Grizzly Adam used superlative terms to describe the scope and scale of doping in cycling. I commented that he's missing an important qualifier: cycling is just the largest conspiracy that we know about. But to think that larger, wealthier sports--where the competition to land a spot on a team is higher and the upside of doing so is much greater--do not have doping conspiracies at least as large that simply have not been exposed is naive.

In the early 2000's, I cheered as much as anyone for Lance as he was sweeping across France seven years in a row. I didn't think he was doping because I didn't want to think about it. I was enjoying the show too much. At some point, it just smelled fishy, too good to be true. Ulrich and Basso were doping, but Armstrong still won? Hmm.

Similarly, when I watch the NFL or Premier League or MLB, I enjoy the show. But like Lance, the show is too good to be true. Whether the shoe ever drops and a conspiracy larger, richer, and more sophisticated than cycling's is exposed is simply a matter or whether the business owners getting rich from sport ever decide that cleaning up the sport is good for their bottom line. Athletes have already shown that the incentives are just too great to ever police themselves. To think otherwise is to be willfully ignorant.


  1. Reading Freakonomics and the scientific data to show rigged Sumo wrestling could probably apply to other sports. I know Horse racing is rigged and doped. Futbol players have been shown to dope and were part of the Operation Puerto. Look the reality is that if you lie and cheat to get ahead in America it is ok since you get to keep the spoils anyway.

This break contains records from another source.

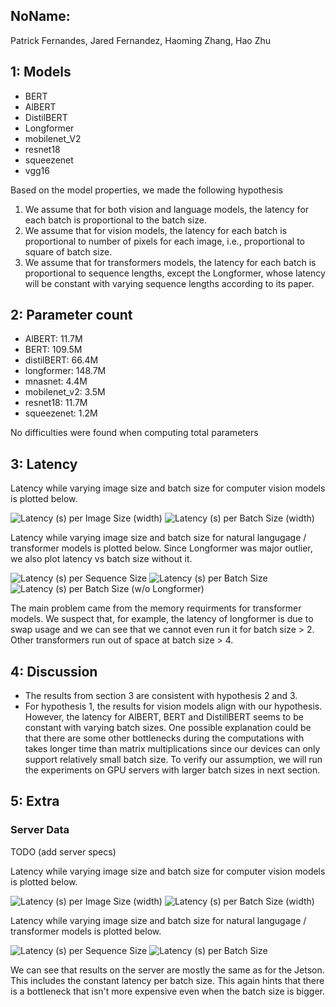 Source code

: NoName:
---
Patrick Fernandes, Jared Fernandez, Haoming Zhang, Hao Zhu

1: Models
----
* BERT
* AlBERT
* DistilBERT
* Longformer
* mobilenet_V2
* resnet18
* squeezenet
* vgg16

Based on the model properties, we made the following hypothesis

 1. We assume that for both vision and language models, the latency for each batch is proportional to the batch size.
 2. We assume that for vision models, the latency for each batch is proportional to number of pixels for each image, i.e., proportional to square of batch size.
 3. We assume that for transformers models, the latency for each batch is proportional to sequence lengths, except the Longformer, whose latency will be constant with varying sequence lengths according to its paper. 

2: Parameter count
----

* AlBERT: 11.7M
* BERT: 109.5M
* distilBERT: 66.4M
* longformer: 148.7M
* mnasnet: 4.4M
* mobilenet_v2: 3.5M
* resnet18: 11.7M
* squeezenet: 1.2M

No difficulties were found when computing total parameters

3: Latency
----

Latency while varying image size and batch size for computer vision models is plotted below.

![Latency (s) per Image Size (width)](vision_imgsize.png)
![Latency (s) per Batch Size (width)](vision_batchsize.png)


Latency while varying image size and batch size for natural langugage / transformer models is plotted below. 
Since Longformer was major outlier, we also plot latency vs batch size without it.

![Latency (s) per Sequence Size](nlp_sequencesize.png)
![Latency (s) per Batch Size](nlp_batchsize.png)
![Latency (s) per Batch Size (w/o Longformer)](nlp_batchsize_nolf.png)

The main problem came from the memory requirments for transformer models.
 We suspect that, for example, the latency of longformer is due to swap usage and we can see that we cannot even run it for batch size > 2. 
Other transformers run out of space at batch size > 4.


4: Discussion
----

 * The results from section 3 are consistent with hypothesis 2 and 3. 
 * For hypothesis 1, the results for vision models align with our hypothesis. However, the latency for AlBERT, BERT and DistillBERT seems to be constant with varying batch sizes. One possible explanation could be that there are some other bottlenecks during the computations with takes longer time than matrix multiplications since our devices can only support relatively small batch size. To verify our assumption, we will run the experiments on GPU servers with larger batch sizes in next section. 

5: Extra
----

### Server Data

TODO (add server specs)

Latency while varying image size and batch size for computer vision models is plotted below.

![Latency (s) per Image Size (width)](vision_imgsize_server.png)
![Latency (s) per Batch Size (width)](vision_batchsize_server.png)


Latency while varying image size and batch size for natural langugage / transformer models is plotted below. 

![Latency (s) per Sequence Size](nlp_sequencesize_server.png)
![Latency (s) per Batch Size](nlp_batchsize_server.png)

We can see that results on the server are mostly the same as for the Jetson.
This includes the constant latency per batch size. This again hints that there is a bottleneck that isn't more expensive even when the batch size is bigger.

  2. I agree with you entirely on this point. In addition, the NFLPA refused to include a comprehensive testing program in their last CBA because they wanted to be guaranteed of no false positives. Because this is scientifically impossible, they created their own loophole. I have argued for years that high level European soccer players aren't clean. There is no way they can sustain that level and that number of games for 8-10 months a year.